| Stored dataset items |
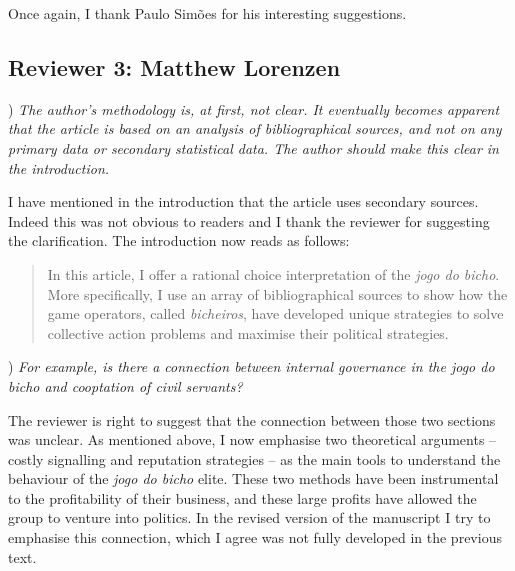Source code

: \documentclass[a4paper,12pt]{article}
\begin{document}
\vspace{.5cm}

Once again, I thank Paulo Simões for his interesting suggestions.

\newpage

\subsection*{Reviewer 3: Matthew Lorenzen}%
\label{sub:reviewer_3_matthew_lorenzen}

) \textit{The author's methodology is, at first, not clear. It eventually becomes apparent that the article is based on an analysis of bibliographical sources, and not on any primary data or secondary statistical data. The author should make this clear in the introduction.}

\vspace{.25cm}

I have mentioned in the introduction that the article uses secondary sources. Indeed this was not obvious to readers and I thank the reviewer for suggesting the clarification. The introduction now reads as follows:

\begin{quote}
	In this article, I offer a rational choice interpretation of the \emph{jogo do bicho}. More specifically, I use an array of bibliographical sources to show how the game operators, called \emph{bicheiros}, have developed unique strategies to solve collective action problems and maximise their political strategies.
\end{quote}

\vspace{.5cm}

) \textit{For example, is there a connection between internal governance in the jogo do bicho and cooptation of civil servants?}

\vspace{.25cm}

The reviewer is right to suggest that the connection between those two sections was unclear. As mentioned above, I now emphasise two theoretical arguments -- costly signalling and reputation strategies -- as the main tools to understand the behaviour of the \textit{jogo do bicho} elite. These two methods have been instrumental to the profitability of their business, and these large profits have allowed the group to venture into politics. In the revised version of the manuscript I try to emphasise this connection, which I agree was not fully developed in the previous text. 
\end{document}
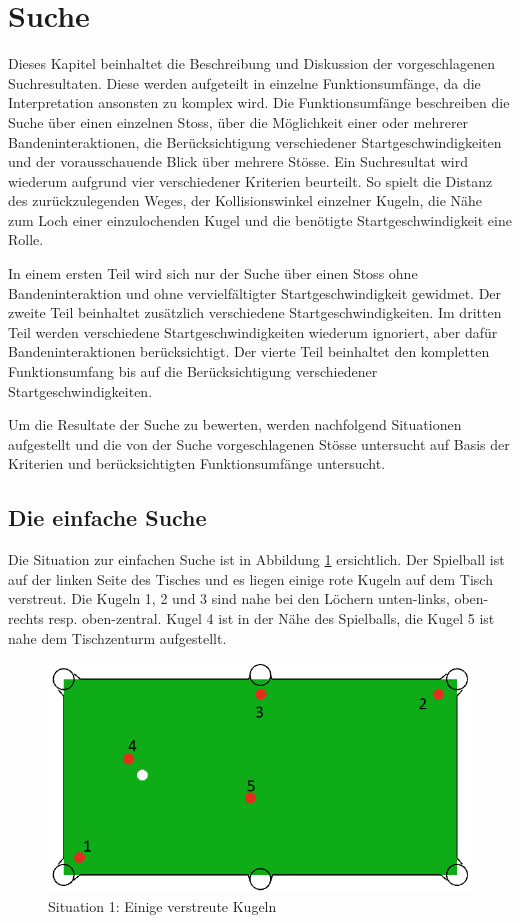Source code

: \section{Suche}
Dieses Kapitel beinhaltet die Beschreibung und Diskussion der vorgeschlagenen Suchresultaten. Diese werden aufgeteilt
in einzelne Funktionsumfänge, da die Interpretation ansonsten zu komplex wird. Die Funktionsumfänge beschreiben die Suche
über einen einzelnen Stoss, über die Möglichkeit einer oder mehrerer Bandeninteraktionen, die Berücksichtigung verschiedener
Startgeschwindigkeiten und der vorausschauende Blick über mehrere Stösse.
Ein Suchresultat wird wiederum aufgrund vier verschiedener
Kriterien beurteilt. So spielt die Distanz des zurückzulegenden Weges, der Kollisionswinkel einzelner Kugeln, die Nähe
zum Loch einer einzulochenden Kugel und die benötigte Startgeschwindigkeit eine Rolle.

In einem ersten Teil wird sich nur der Suche über einen Stoss ohne Bandeninteraktion und ohne
vervielfältigter Startgeschwindigkeit gewidmet. Der zweite Teil beinhaltet zusätzlich verschiedene Startgeschwindigkeiten.
Im dritten Teil werden verschiedene Startgeschwindigkeiten wiederum ignoriert, aber dafür Bandeninteraktionen berücksichtigt.
Der vierte Teil beinhaltet den kompletten Funktionsumfang bis auf die Berücksichtigung verschiedener Startgeschwindigkeiten.

Um die Resultate der Suche zu bewerten, werden nachfolgend Situationen aufgestellt und die von der Suche
vorgeschlagenen Stösse untersucht auf Basis der Kriterien und berücksichtigten Funktionsumfänge untersucht.

\subsection{Die einfache Suche}\label{kap:suche:die_einfache_suche}
Die Situation zur einfachen Suche ist in Abbildung \ref{fig:search_situation_1} ersichtlich.
Der Spielball ist auf der linken Seite des Tisches und es liegen einige rote Kugeln auf dem Tisch verstreut.
Die Kugeln 1, 2 und 3 sind nahe bei den Löchern unten-links, oben-rechts resp. oben-zentral.
Kugel 4 ist in der Nähe des Spielballs, die Kugel 5 ist nahe dem Tischzenturm aufgestellt.

%
%
\begin{figure}[h!]
    \begin{center}
        \includegraphics[width=0.4\linewidth]{../common/04_results/resources/simple_search/situation_diverse.PNG}
    \end{center}
    \caption{Situation 1: Einige verstreute Kugeln}
    \label{fig:search_situation_1}
\end{figure}

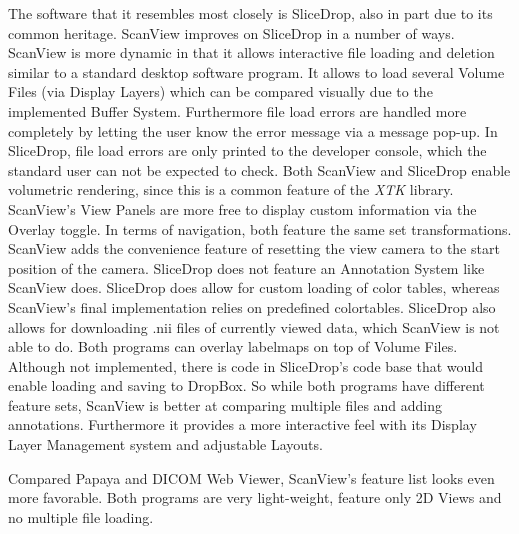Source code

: \documentclass[a4paper,11pt,twoside]{article}
\begin{document}
The software that it resembles most closely is SliceDrop, also in part due to its common heritage. ScanView improves on SliceDrop in a number of ways. ScanView is more dynamic in that it allows interactive file loading and deletion similar to a standard desktop software program. It allows to load several Volume Files (via Display Layers) which can be compared visually due to the implemented Buffer System. Furthermore file load errors are handled more completely by letting the user know the error message via a message pop-up. In SliceDrop, file load errors are only printed to the developer console, which the standard user can not be expected to check. Both ScanView and SliceDrop enable volumetric rendering, since this is a common feature of the \textit{XTK} library. ScanView's View Panels are more free to display custom information via the Overlay toggle. In terms of navigation, both feature the same set transformations. ScanView adds the convenience feature of resetting the view camera to the start position of the camera. SliceDrop does not feature an Annotation System like ScanView does. SliceDrop does allow for custom loading of color tables, whereas ScanView's final implementation relies on predefined colortables. SliceDrop also allows for downloading .nii files of currently viewed data, which ScanView is not able to do. Both programs can overlay labelmaps on top of Volume Files. Although not implemented, there is code in SliceDrop's code base that would enable loading and saving to DropBox. So while both programs have different feature sets, ScanView is better at comparing multiple files and adding annotations. Furthermore it provides a more interactive feel with its Display Layer Management system and adjustable Layouts.

Compared Papaya and DICOM Web Viewer, ScanView's feature list looks even more favorable. Both programs are very light-weight, feature only 2D Views and no multiple file loading. 
\end{document}
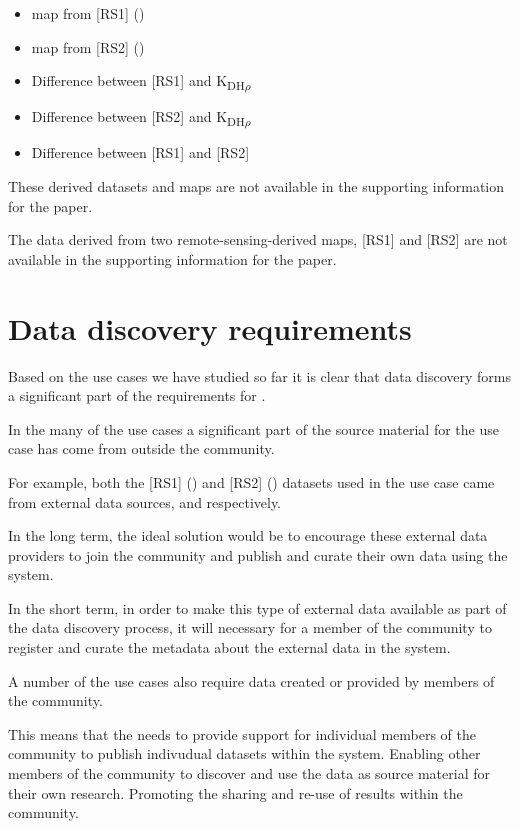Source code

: \documentclass{article}
\begin{document}
\begin{itemize}
\item \cite{term-agb} map from [RS1] (\cite{saatchi-2011})
\item \cite{term-agb} map from [RS2] (\cite{baccini-2012})
\item Difference between [RS1] and K\textsubscript{DH$\rho$}
\item Difference between [RS2] and K\textsubscript{DH$\rho$}
\item Difference between [RS1] and [RS2]
\end{itemize}

These derived datasets and maps are not available in the supporting information for the paper.

The \cite{term-agb} data derived from two remote-sensing-derived maps,
\cite{saatchi-2011} [RS1] and \cite{baccini-2012} [RS2]
are not available in the supporting information for the paper.

\section{Data discovery requirements}

Based on the \cite{trop} use cases we have studied so far it is clear that data discovery
forms a significant part of the requirements for \cite{trop}.

In the many of the use cases a significant part of the source material for the use case has come
from outside the \cite{trop} community.

For example, both the [RS1] (\cite{saatchi-2011}) and [RS2] (\cite{baccini-2012}) datasets used in
the \cite{mitchard-2014} use case came from external data sources, 
and  respectively.

In the long term, the ideal solution would be to encourage these external data providers to join
the \cite{trop} community and publish and curate their own data using the \cite{trop}
system.

In the short term, in order to make this type of external data available as part of the \cite{trop}
data discovery process, it will necessary for a member of the \cite{trop} community to register
and curate the metadata about the external data in the \cite{trop} system.

A number of the \cite{trop} use cases also require data created or provided by members of the
\cite{trop} community.

This means that the \cite{trop} needs to provide support for individual members of the
\cite{trop} community to publish indivudual datasets within the \cite{trop} system.
Enabling other members of the \cite{trop} community to discover and use the data as
source material for their own research.
Promoting the sharing and re-use of results within the \cite{trop} community.
\end{document}
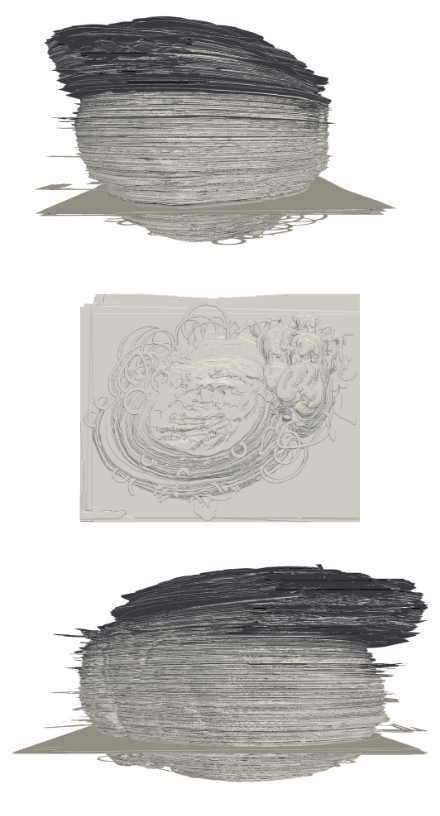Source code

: 	\begin{figure}
	  \centering
	  \includegraphics[width=0.9\textheight]{Ch7/Figs/Rat28/contours/whole_positive_y_size}
	  \caption{}
	  \label{fig:image1.png}
	\end{figure}

	\begin{figure}
	  \centering
	  \includegraphics[width=0.9\textheight]{Ch7/Figs/Rat28/contours/whole_positive_z_size}
	  \caption{}
	  \label{fig:image1.png}
	\end{figure}

	\begin{figure}
	  \centering
	  \includegraphics[width=0.9\textheight]{Ch7/Figs/Rat28/contours/whole_positive_x_affine}
	  \caption{}
	  \label{fig:image1.png}
	\end{figure}

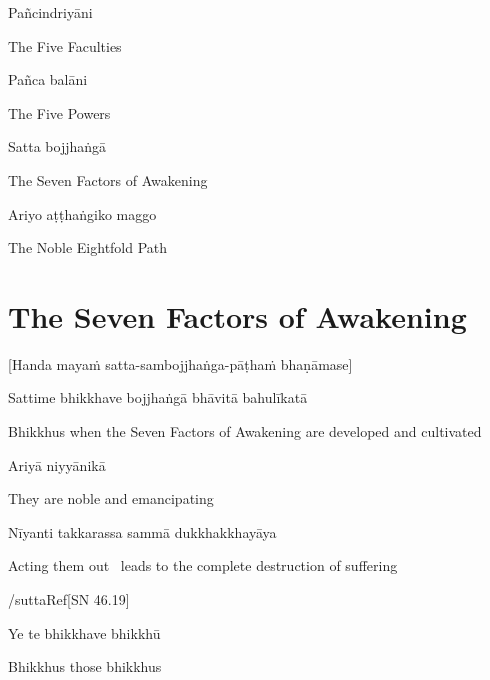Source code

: Pañcindriyāni

\begin{cprenglish}
  The Five Faculties
\end{cprenglish}

Pañca balāni

\begin{cprenglish}
  The Five Powers
\end{cprenglish}

Satta bojjhaṅgā

\begin{cprenglish}
  The Seven Factors of Awakening
\end{cprenglish}

Ariyo aṭṭhaṅgiko maggo

\begin{cprenglish}
  The Noble Eightfold Path
\end{cprenglish}

\suttaRef{[DN 16]}

\clearpage

\section{The Seven Factors of Awakening}
\label{seven-awakening-factors}

\begin{center}
  [Handa mayaṁ satta-sambojjhaṅga-pāṭhaṁ bhaṇāmase]
\end{center}

Sattime bhikkhave bojjhaṅgā bhāvitā bahulīkatā

\begin{cprenglish}
  Bhikkhus when the Seven Factors of Awakening are developed and cultivated
\end{cprenglish}

Ariyā niyyānikā

\begin{cprenglish}
  They are noble and emancipating
\end{cprenglish}

Nīyanti takkarassa sammā dukkhakkhayāya

\begin{cprenglish}
  Acting them out \breathmark\ leads to the complete destruction of suffering
\end{cprenglish}

/suttaRef{[SN 46.19]}

Ye te bhikkhave bhikkhū

\begin{cprenglish}
  Bhikkhus those bhikkhus
\end{cprenglish}

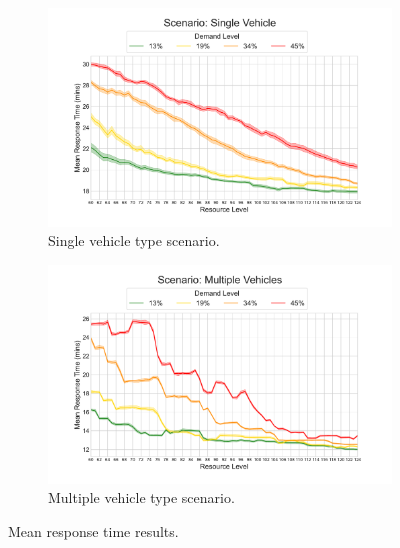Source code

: \documentclass[preprint,12pt]{elsarticle}
\begin{document}
\begin{figure} \begin{center} \begin{subfigure}{0.48\textwidth}
\includegraphics[width=\textwidth]{img/results/single_MeanResponseTime}
\caption{Single vehicle type scenario.} \label{fig:results_response_single}
\end{subfigure} \begin{subfigure}{0.48\textwidth}
\includegraphics[width=\textwidth]{img/results/multiple_MeanResponseTime}
\caption{Multiple vehicle type scenario.} \label{fig:results_response_multiple}
\end{subfigure} \end{center} \caption{Mean response time results.} \end{figure}
\end{document}
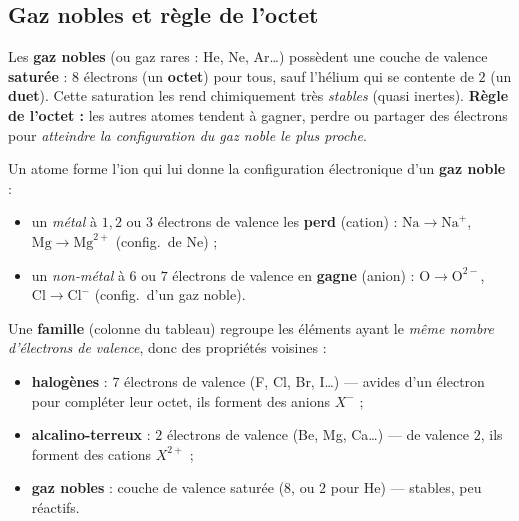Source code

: \documentclass[11pt,a4paper]{article}
\begin{document}
\subsection{Gaz nobles et règle de l'octet}

\begin{definition}
Les \textbf{gaz nobles} (ou gaz rares : He, Ne, Ar\dots) possèdent une couche de valence
\textbf{saturée} : $8$ électrons (un \textbf{octet}) pour tous, sauf l'hélium qui se contente de $2$
(un \textbf{duet}). Cette saturation les rend chimiquement très \emph{stables} (quasi inertes).
\textbf{Règle de l'octet :} les autres atomes tendent à gagner, perdre ou partager des électrons pour
\emph{atteindre la configuration du gaz noble le plus proche}.
\end{definition}

\begin{theoreme}
Un atome forme l'ion qui lui donne la configuration électronique d'un \textbf{gaz noble} :
\begin{itemize}[leftmargin=1.6em,topsep=2pt,itemsep=1pt]
  \item un \emph{métal} à $1, 2$ ou $3$ électrons de valence les \textbf{perd} (cation) : $\mathrm{Na}
        \to \mathrm{Na}^{+}$, $\mathrm{Mg} \to \mathrm{Mg}^{2+}$ (config.\ de Ne) ;
  \item un \emph{non-métal} à $6$ ou $7$ électrons de valence en \textbf{gagne} (anion) : $\mathrm{O}
        \to \mathrm{O}^{2-}$, $\mathrm{Cl} \to \mathrm{Cl}^{-}$ (config.\ d'un gaz noble).
\end{itemize}
\end{theoreme}

\begin{definition}
Une \textbf{famille} (colonne du tableau) regroupe les éléments ayant le \emph{même nombre d'électrons
de valence}, donc des propriétés voisines :
\begin{itemize}[leftmargin=1.6em,topsep=2pt,itemsep=1pt]
  \item \textbf{halogènes} : $7$ électrons de valence (F, Cl, Br, I\dots) — avides d'un électron pour
        compléter leur octet, ils forment des anions $X^{-}$ ;
  \item \textbf{alcalino-terreux} : $2$ électrons de valence (Be, Mg, Ca\dots) — de valence $2$, ils
        forment des cations $X^{2+}$ ;
  \item \textbf{gaz nobles} : couche de valence saturée ($8$, ou $2$ pour He) — stables, peu réactifs.
\end{itemize}
\end{definition}
\end{document}
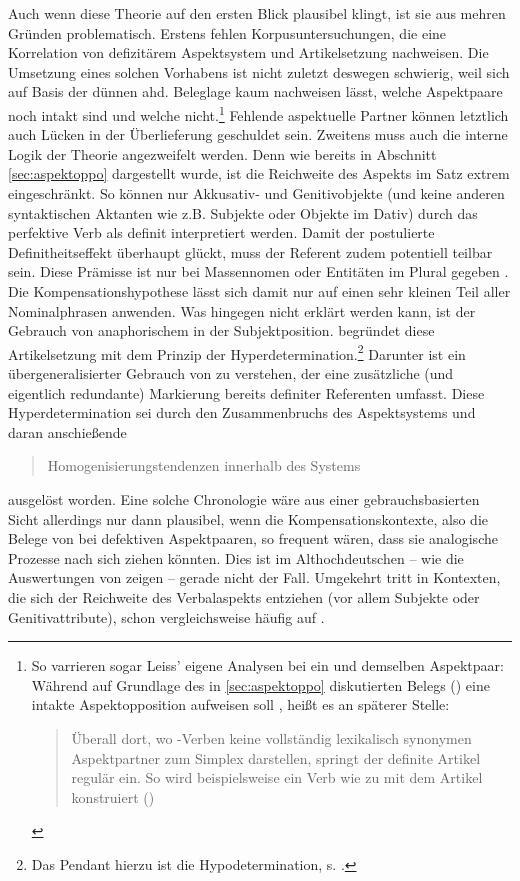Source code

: Auch wenn diese Theorie auf den ersten Blick plausibel klingt, ist sie aus mehren Gründen problematisch. Erstens fehlen Korpusuntersuchungen, die eine Korrelation von defizitärem Aspektsystem und Artikelsetzung nachweisen. Die Umsetzung eines solchen Vorhabens ist nicht zuletzt deswegen schwierig, weil sich auf Basis der dünnen ahd. Beleglage kaum nachweisen lässt, welche Aspektpaare noch intakt sind und welche nicht.\footnote{So varrieren sogar Leiss' eigene Analysen bei ein und demselben Aspektpaar: Während  auf Grundlage des in \ref{sec:aspektoppo} diskutierten Belegs () eine intakte Aspektopposition aufweisen soll \parencite[171]{Leiss2000}, heißt es an späterer Stelle: \blockcquote[182]{Leiss2000}{Überall dort, wo -Verben keine vollständig lexikalisch synonymen Aspektpartner zum Simplex darstellen, springt der definite Artikel regulär ein. So wird beispielsweise ein Verb wie   zu   mit dem Artikel konstruiert ()}.} Fehlende aspektuelle Partner können letztlich auch Lücken in der Überlieferung geschuldet sein. Zweitens muss auch die interne Logik der Theorie angezweifelt werden. Denn wie bereits in Abschnitt \ref{sec:aspektoppo} dargestellt wurde, ist die Reichweite des Aspekts im Satz extrem eingeschränkt. So können nur Akkusativ- und Genitivobjekte (und keine anderen syntaktischen Aktanten wie z.B. Subjekte oder Objekte im Dativ) durch das perfektive Verb als definit interpretiert werden. Damit der postulierte Definitheitseffekt überhaupt glückt, muss der Referent zudem potentiell teilbar sein. Diese Prämisse ist nur bei Massennomen oder Entitäten im Plural gegeben \parencite{Heindl2016}. Die Kompensationshypothese lässt sich damit nur auf einen sehr kleinen Teil aller Nominalphrasen anwenden. Was hingegen nicht erklärt werden kann, ist der Gebrauch von anaphorischem  in der Subjektposition. \textcite{Leiss2000,Leiss2010} begründet diese Artikelsetzung mit dem Prinzip der Hyperdetermination.\footnote{Das Pendant hierzu ist die Hypodetermination, s. \textcite{Leiss2000}.} Darunter ist ein übergeneralisierter Gebrauch von  zu verstehen, der eine zusätzliche (und eigentlich redundante) Markierung bereits definiter Referenten umfasst. Diese Hyperdetermination sei durch den Zusammenbruchs des Aspektsystems und daran anschießende \blockcquote[196]{Leiss2000}{Homogenisierungstendenzen innerhalb des Systems} ausgelöst worden. Eine solche Chronologie wäre aus einer gebrauchsbasierten Sicht allerdings nur dann plausibel, wenn die Kompensationskontexte, also die Belege von  bei defektiven Aspektpaaren, so frequent wären, dass sie analogische Prozesse nach sich ziehen könnten. Dies ist im Althochdeutschen -- wie die Auswertungen von \textcite[170-181]{Leiss2000} zeigen -- gerade nicht der Fall. 
Umgekehrt tritt  in Kontexten, die sich der Reichweite des Verbalaspekts entziehen (vor allem Subjekte oder Genitivattribute), schon vergleichsweise häufig auf \parencite[s. z.B.][]{Oubouzar1992}.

| What you need to do |
All lines above starting at the one with "example, is there" and ending at the one with "In einem ersten", inclusive, are to be printed again exactly, with the pictures left out.

| Completed task |
) \textit{For example, is there a connection between internal governance in the jogo do bicho and cooptation of civil servants?}

\vspace{.25cm}

The reviewer is right to suggest that the connection between those two sections was unclear. As mentioned above, I now emphasise two theoretical arguments -- costly signalling and reputation strategies -- as the main tools to understand the behaviour of the \textit{jogo do bicho} elite. These two methods have been instrumental to the profitability of their business, and these large profits have allowed the group to venture into politics. In the revised version of the manuscript I try to emphasise this connection, which I agree was not fully developed in the previous text. 
\end{document}
Source code

: \section{Suche}
Dieses Kapitel beinhaltet die Beschreibung und Diskussion der vorgeschlagenen Suchresultaten. Diese werden aufgeteilt
in einzelne Funktionsumfänge, da die Interpretation ansonsten zu komplex wird. Die Funktionsumfänge beschreiben die Suche
über einen einzelnen Stoss, über die Möglichkeit einer oder mehrerer Bandeninteraktionen, die Berücksichtigung verschiedener
Startgeschwindigkeiten und der vorausschauende Blick über mehrere Stösse.
Ein Suchresultat wird wiederum aufgrund vier verschiedener
Kriterien beurteilt. So spielt die Distanz des zurückzulegenden Weges, der Kollisionswinkel einzelner Kugeln, die Nähe
zum Loch einer einzulochenden Kugel und die benötigte Startgeschwindigkeit eine Rolle.

In einem ersten Teil wird sich nur der Suche über einen Stoss ohne Bandeninteraktion und ohne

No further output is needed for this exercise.